* _WORK TO BE COMPLETED_
What is needed is an exact repetition of the lines below, from the first one through the one holding "и b=5..* <br>", with no pictures and nothing else.

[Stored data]
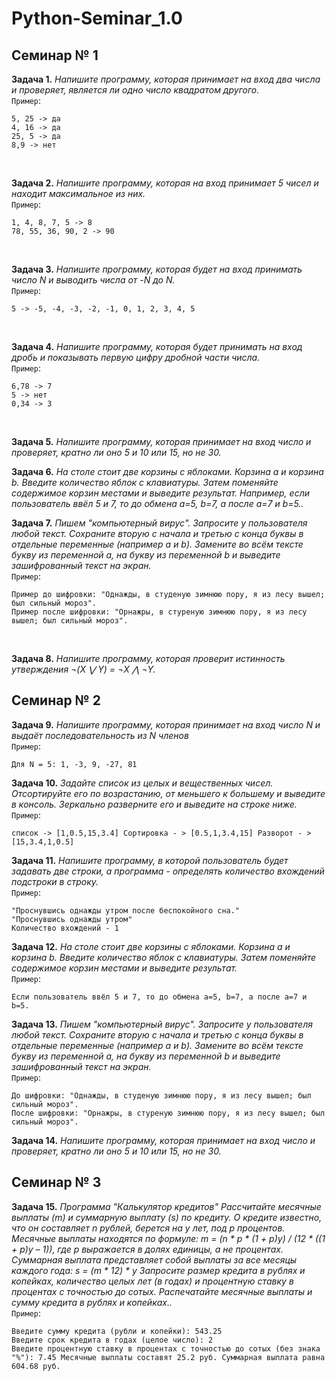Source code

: # **Python-Seminar_1.0**
## Семинар № 1
**Задача 1.** *Напишите программу, которая принимает на вход два числа и проверяет, является ли одно число квадратом другого.* <br>
`Пример`:
```
5, 25 -> да
4, 16 -> да
25, 5 -> да
8,9 -> нет
```
<br>

**Задача 2.** *Напишите программу, которая на вход принимает 5 чисел и находит максимальное из них.* <br>
`Пример`:
```
1, 4, 8, 7, 5 -> 8
78, 55, 36, 90, 2 -> 90
```
<br>

**Задача 3.** *Напишите программу, которая будет на вход принимать число N и выводить числа от -N до N.* <br>
`Пример`:
```
5 -> -5, -4, -3, -2, -1, 0, 1, 2, 3, 4, 5
```
<br>

**Задача 4.** *Напишите программу, которая будет принимать на вход дробь и показывать первую цифру дробной части числа.* <br>
`Пример`:
```
6,78 -> 7
5 -> нет
0,34 -> 3
```
<br>

**Задача 5.** *Напишите программу, которая принимает на вход число и проверяет, кратно ли оно 5 и 10 или 15, но не 30.* <br>

**Задача 6.** *На столе стоит две корзины с яблоками. Корзина a и корзина b. Введите количество яблок с клавиатуры. Затем поменяйте содержимое корзин местами и выведите результат. Например, если пользователь ввёл 5 и 7, то до обмена a=5, b=7, а после a=7 и b=5..* <br>

**Задача 7.** *Пишем "компьютерный вирус". Запросите у пользователя любой текст. Сохраните вторую с начала и третью с конца буквы в отдельные переменные (например a и b). Замените во всём тексте букву из переменной a, на букву из переменной b и выведите зашифрованный текст на экран.* <br>
`Пример`:
```
Пример до шифровки: "Однажды, в студеную зимнюю пору, я из лесу вышел; был сильный мороз".
Пример после шифровки: "Орнажры, в стуреную зимнюю пору, я из лесу вышел; был сильный мороз".
```
<br>

**Задача 8.** *Напишите программу, которая проверит истинность утверждения ¬(X ⋁ Y) = ¬X ⋀ ¬Y.* <br>

## **Семинар № 2**
**Задача 9.** *Напишите программу, которая принимает на вход число N и выдаёт последовательность из N членов*<br>
`Пример`:
```
Для N = 5: 1, -3, 9, -27, 81
```
**Задача 10.** *Задайте список из целых и вещественных чисел. Отсортируйте его по возрастанию, от меньшего к большему и выведите в консоль. Зеркально разверните его и выведите на строке ниже.*<br>
`Пример`:
```
список -> [1,0.5,15,3.4] Сортировка - > [0.5,1,3.4,15] Разворот - > [15,3.4,1,0.5]
```
**Задача 11.** *Напишите программу, в которой пользователь будет задавать две строки, а программа - определять количество вхождений подстроки в строку.*<br>
`Пример`:
```
"Проснувшись однажды утром после беспокойного сна."
"Проснувшись однажды утром"
Количество вхождений - 1
```
**Задача 12.** *На столе стоит две корзины с яблоками. Корзина a и корзина b. Введите количество яблок с клавиатуры. Затем поменяйте содержимое корзин местами и выведите результат.*<br>
`Пример`:
```
Если пользователь ввёл 5 и 7, то до обмена a=5, b=7, а после a=7 и b=5.
```
**Задача 13.** *Пишем "компьютерный вирус". Запросите у пользователя любой текст. Сохраните вторую с начала и третью с конца буквы в отдельные переменные (например a и b). Замените во всём тексте букву из переменной a, на букву из переменной b и выведите зашифрованный текст на экран.*<br>
`Пример`:
```
До шифровки: "Однажды, в студеную зимнюю пору, я из лесу вышел; был сильный мороз".
После шифровки: "Орнажры, в стуреную зимнюю пору, я из лесу вышел; был сильный мороз".
```
**Задача 14.** *Напишите программу, которая принимает на вход число и проверяет, кратно ли оно 5 и 10 или 15, но не 30.*<br>
## **Семинар № 3**
**Задача 15.** *Программа "Калькулятор кредитов" Рассчитайте месячные выплаты (m) и суммарную выплату (s) по кредиту. О кредите известно, что он составляет n рублей, берется на y лет, под p процентов. Месячные выплаты находятся по формуле: m = (n * p * (1 + p)y) / (12 * ((1 + p)y – 1)), где p выражается в долях единицы, а не процентах. Суммарная выплата представляет собой выплаты за все месяцы каждого года: s = (m * 12) * y Запросите размер кредита в рублях и копейках, количество целых лет (в годах) и процентную ставку в процентах с точностью до сотых. Распечатайте месячные выплаты и сумму кредита в рублях и копейках..*<br>
`Пример`:
```
Введите сумму кредита (рубли и копейки): 543.25
Введите срок кредита в годах (целое число): 2
Введите процентную ставку в процентах с точностью до сотых (без знака "%"): 7.45 Месячные выплаты составят 25.2 руб. Суммарная выплата равна 604.68 руб.
```
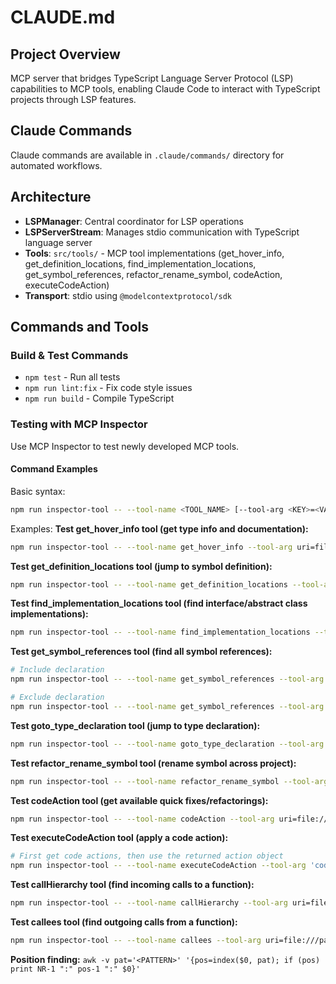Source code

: # CLAUDE.md

## Project Overview

MCP server that bridges TypeScript Language Server Protocol (LSP) capabilities to MCP tools, enabling Claude Code to interact with TypeScript projects through LSP features.

## Claude Commands

Claude commands are available in `.claude/commands/` directory for automated workflows.

## Architecture

- **LSPManager**: Central coordinator for LSP operations
- **LSPServerStream**: Manages stdio communication with TypeScript language server
- **Tools**: `src/tools/` - MCP tool implementations (get_hover_info, get_definition_locations, find_implementation_locations, get_symbol_references, refactor_rename_symbol, codeAction, executeCodeAction)
- **Transport**: stdio using `@modelcontextprotocol/sdk`

## Commands and Tools

### Build & Test Commands
- `npm test` - Run all tests
- `npm run lint:fix` - Fix code style issues
- `npm run build` - Compile TypeScript

### Testing with MCP Inspector
Use MCP Inspector to test newly developed MCP tools.

#### Command Examples
Basic syntax:
```bash
npm run inspector-tool -- --tool-name <TOOL_NAME> [--tool-arg <KEY>=<VALUE>]...
```

Examples:
**Test get_hover_info tool (get type info and documentation):**
```bash
npm run inspector-tool -- --tool-name get_hover_info --tool-arg uri=file:///path/to/file.ts --tool-arg line=10 --tool-arg character=5
```

**Test get_definition_locations tool (jump to symbol definition):**
```bash
npm run inspector-tool -- --tool-name get_definition_locations --tool-arg uri=file:///path/to/file.ts --tool-arg line=5 --tool-arg character=10
```

**Test find_implementation_locations tool (find interface/abstract class implementations):**
```bash
npm run inspector-tool -- --tool-name find_implementation_locations --tool-arg uri=file:///path/to/file.ts --tool-arg line=15 --tool-arg character=8
```

**Test get_symbol_references tool (find all symbol references):**
```bash
# Include declaration
npm run inspector-tool -- --tool-name get_symbol_references --tool-arg uri=file:///path/to/file.ts --tool-arg line=5 --tool-arg character=10 --tool-arg includeDeclaration=true

# Exclude declaration
npm run inspector-tool -- --tool-name get_symbol_references --tool-arg uri=file:///path/to/file.ts --tool-arg line=5 --tool-arg character=10 --tool-arg includeDeclaration=false
```

**Test goto_type_declaration tool (jump to type declaration):**
```bash
npm run inspector-tool -- --tool-name goto_type_declaration --tool-arg uri=file:///path/to/file.ts --tool-arg line=20 --tool-arg character=15
```

**Test refactor_rename_symbol tool (rename symbol across project):**
```bash
npm run inspector-tool -- --tool-name refactor_rename_symbol --tool-arg uri=file:///path/to/file.ts --tool-arg line=5 --tool-arg character=10 --tool-arg newName=newVariableName
```

**Test codeAction tool (get available quick fixes/refactorings):**
```bash
npm run inspector-tool -- --tool-name codeAction --tool-arg uri=file:///path/to/file.ts --tool-arg line=5 --tool-arg character=10 --tool-arg endLine=5 --tool-arg endCharacter=20
```

**Test executeCodeAction tool (apply a code action):**
```bash
# First get code actions, then use the returned action object
npm run inspector-tool -- --tool-name executeCodeAction --tool-arg 'codeAction={"title":"Add missing import","kind":"quickfix","edit":{"changes":{...}}}'
```

**Test callHierarchy tool (find incoming calls to a function):**
```bash
npm run inspector-tool -- --tool-name callHierarchy --tool-arg uri=file:///path/to/file.ts --tool-arg line=25 --tool-arg character=5
```

**Test callees tool (find outgoing calls from a function):**
```bash
npm run inspector-tool -- --tool-name callees --tool-arg uri=file:///path/to/file.ts --tool-arg line=30 --tool-arg character=10
```

**Position finding:** `awk -v pat='<PATTERN>' '{pos=index($0, pat); if (pos) print NR-1 ":" pos-1 ":" $0}'`
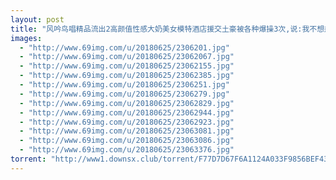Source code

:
 ```yaml
---
layout: post
title: "风吟鸟唱精品流出2高颜值性感大奶美女模特酒店援交土豪被各种爆操3次,说:我不想翘着屁股,太深,疼.1080P高清!"
images:
  - "http://www.69img.com/u/20180625/2306201.jpg"
  - "http://www.69img.com/u/20180625/23062067.jpg"
  - "http://www.69img.com/u/20180625/23062155.jpg"
  - "http://www.69img.com/u/20180625/23062385.jpg"
  - "http://www.69img.com/u/20180625/2306251.jpg"
  - "http://www.69img.com/u/20180625/2306279.jpg"
  - "http://www.69img.com/u/20180625/23062829.jpg"
  - "http://www.69img.com/u/20180625/23062944.jpg"
  - "http://www.69img.com/u/20180625/23062923.jpg"
  - "http://www.69img.com/u/20180625/23063081.jpg"
  - "http://www.69img.com/u/20180625/23063086.jpg"
  - "http://www.69img.com/u/20180625/23063376.jpg"
torrent: "http://www1.downsx.club/torrent/F77D7D67F6A1124A033F9856BEF436A061392C21"
---
```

* _RESULT OF THIS TASK_
Source code

: # **Python-Seminar_1.0**
## Семинар № 1
**Задача 1.** *Напишите программу, которая принимает на вход два числа и проверяет, является ли одно число квадратом другого.* <br>
`Пример`:
```
5, 25 -> да
4, 16 -> да
25, 5 -> да
8,9 -> нет
```
<br>

**Задача 2.** *Напишите программу, которая на вход принимает 5 чисел и находит максимальное из них.* <br>
`Пример`:
```
1, 4, 8, 7, 5 -> 8
78, 55, 36, 90, 2 -> 90
```
<br>

**Задача 3.** *Напишите программу, которая будет на вход принимать число N и выводить числа от -N до N.* <br>
`Пример`:
```
5 -> -5, -4, -3, -2, -1, 0, 1, 2, 3, 4, 5
```
<br>

**Задача 4.** *Напишите программу, которая будет принимать на вход дробь и показывать первую цифру дробной части числа.* <br>
`Пример`:
```
6,78 -> 7
5 -> нет
0,34 -> 3
```
<br>

**Задача 5.** *Напишите программу, которая принимает на вход число и проверяет, кратно ли оно 5 и 10 или 15, но не 30.* <br>

**Задача 6.** *На столе стоит две корзины с яблоками. Корзина a и корзина b. Введите количество яблок с клавиатуры. Затем поменяйте содержимое корзин местами и выведите результат. Например, если пользователь ввёл 5 и 7, то до обмена a=5, b=7, а после a=7 и b=5..* <br>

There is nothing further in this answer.